> TASK DIRECTIONS
If a line of the records holds the word "only", copy it out.

> DATA SHOWN
== Segment start ==

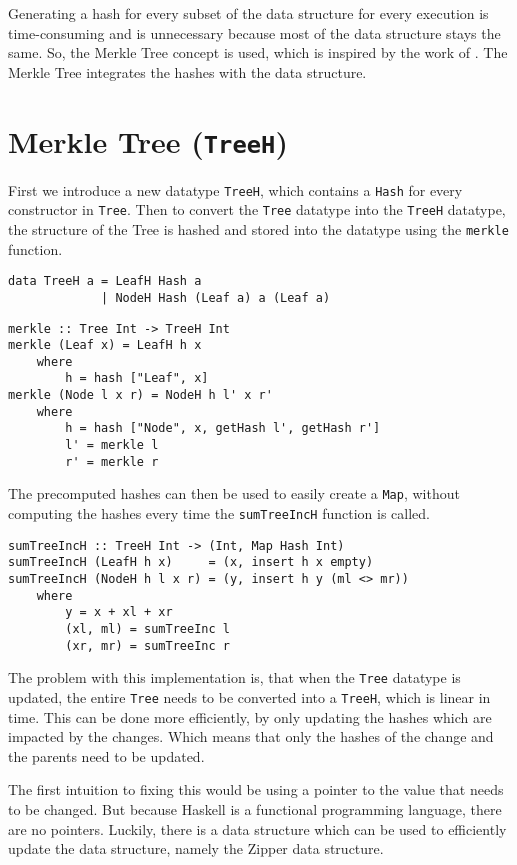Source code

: Generating a hash for every subset of the data structure for every execution is time-consuming and is unnecessary because most of the data structure stays the same. So, the Merkle Tree concept is used, which is inspired by the work of \citeauthor{miraldo2019efficient}\cite{miraldo2019efficient}. The Merkle Tree integrates the hashes with the data structure.

\section{Merkle Tree (\texttt{TreeH})}
First we introduce a new datatype \texttt{TreeH}, which contains a \texttt{Hash} for every constructor in \texttt{Tree}. Then to convert the \texttt{Tree} datatype into the \texttt{TreeH} datatype, the structure of the Tree is hashed and stored into the datatype using the \texttt{merkle} function.

\begin{verbatim}
data TreeH a = LeafH Hash a
             | NodeH Hash (Leaf a) a (Leaf a)
\end{verbatim}

\begin{verbatim}
merkle :: Tree Int -> TreeH Int
merkle (Leaf x) = LeafH h x
    where
        h = hash ["Leaf", x]
merkle (Node l x r) = NodeH h l' x r'
    where
        h = hash ["Node", x, getHash l', getHash r']
        l' = merkle l
        r' = merkle r
\end{verbatim}

The precomputed hashes can then be used to easily create a \texttt{Map}, without computing the hashes every time the \texttt{sumTreeIncH} function is called.

\begin{verbatim}
sumTreeIncH :: TreeH Int -> (Int, Map Hash Int)
sumTreeIncH (LeafH h x)     = (x, insert h x empty)
sumTreeIncH (NodeH h l x r) = (y, insert h y (ml <> mr))
    where
        y = x + xl + xr
        (xl, ml) = sumTreeInc l
        (xr, mr) = sumTreeInc r
\end{verbatim}

The problem with this implementation is, that when the \texttt{Tree} datatype is updated, the entire \texttt{Tree} needs to be converted into a \texttt{TreeH}, which is linear in time. This can be done more efficiently, by only updating the hashes which are impacted by the changes. Which means that only the hashes of the change and the parents need to be updated. 

The first intuition to fixing this would be using a pointer to the value that needs to be changed. But because Haskell is a functional programming language, there are no pointers. Luckily, there is a data structure which can be used to efficiently update the data structure, namely the Zipper\cite{huet1997zipper} data structure.

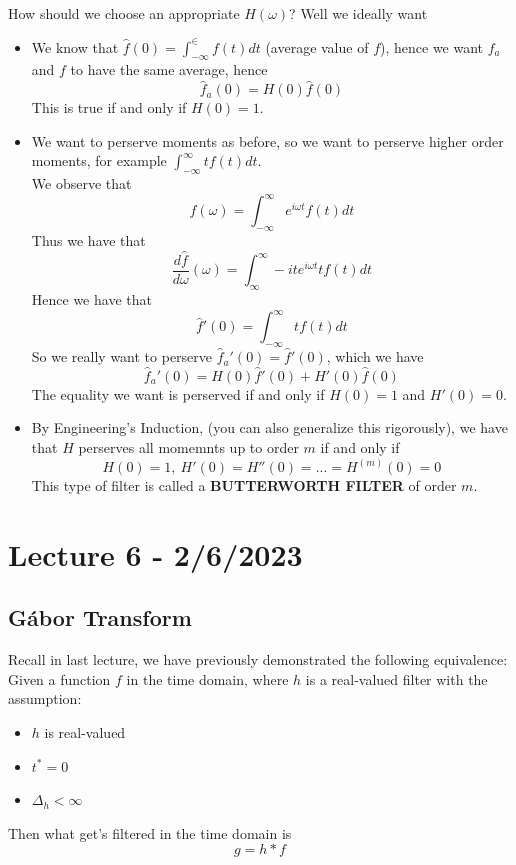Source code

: \documentclass{article}
\begin{document}
How should we choose an appropriate $H(\omega)$? Well we ideally want
\begin{itemize}
    \item We know that $\widehat{f}(0) = \int_{-\infty}^\in f(t) dt$ (average value of $f$), hence we want $f_a$ and $f$ to have the same average, hence
    $$\widehat{f}_a(0) = H(0) \widehat{f}(0)$$
    This is true if and only if $H(0) = 1$.
    \item We want to perserve moments as before, so we want to perserve higher order moments, for example $\int_{-\infty}^\infty t f(t) dt$.\\
    We observe that
    \[\widehat{f}(\omega) = \int_{-\infty}^\infty e^{i\omega t} f(t) dt\]
    Thus we have that
    \[\frac{d\widehat{f}}{d\omega}(\omega) =\int_{\infty}^\infty -it e^{i\omega t} t f(t) dt\]
    Hence we have that
    \[\widehat{f}'(0) = \int_{-\infty}^\infty t f(t) dt\]
    So we really want to perserve $\widehat{f}_a'(0) = \widehat{f}'(0)$,  which we have
    \[\widehat{f}_a'(0) = H(0) \widehat{f}'(0) + H'(0) \widehat{f}(0)\]
    The equality we want is perserved if and only if $H(0) = 1$ and $H'(0) = 0$.
    \item By Engineering's Induction, (you can also generalize this rigorously), we have that $H$ perserves all momemnts up to order $m$ if and only if
    \[H(0) = 1,\ H'(0) = H''(0) = ... = H^{(m)}(0) = 0\]
    This type of filter is called a \textbf{BUTTERWORTH FILTER} of order $m$.
\end{itemize}

\newpage
\section{Lecture 6 - 2/6/2023}

\subsection{Gábor Transform}

Recall in last lecture, we have previously demonstrated the following equivalence:\\

Given a function $f$ in the time domain, where $h$ is a real-valued filter with the assumption:
\begin{itemize}
    \item $h$ is real-valued
    \item $t^* = 0$
    \item $\Delta_h < \infty$
\end{itemize}
Then what get's filtered in the time domain is
\[g = h * f\]
\end{document}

== Segment end ==

> YOUR SOLUTION
The problem with this implementation is, that when the \texttt{Tree} datatype is updated, the entire \texttt{Tree} needs to be converted into a \texttt{TreeH}, which is linear in time. This can be done more efficiently, by only updating the hashes which are impacted by the changes. Which means that only the hashes of the change and the parents need to be updated. 
    This is true if and only if $H(0) = 1$.
    The equality we want is perserved if and only if $H(0) = 1$ and $H'(0) = 0$.
    \item By Engineering's Induction, (you can also generalize this rigorously), we have that $H$ perserves all momemnts up to order $m$ if and only if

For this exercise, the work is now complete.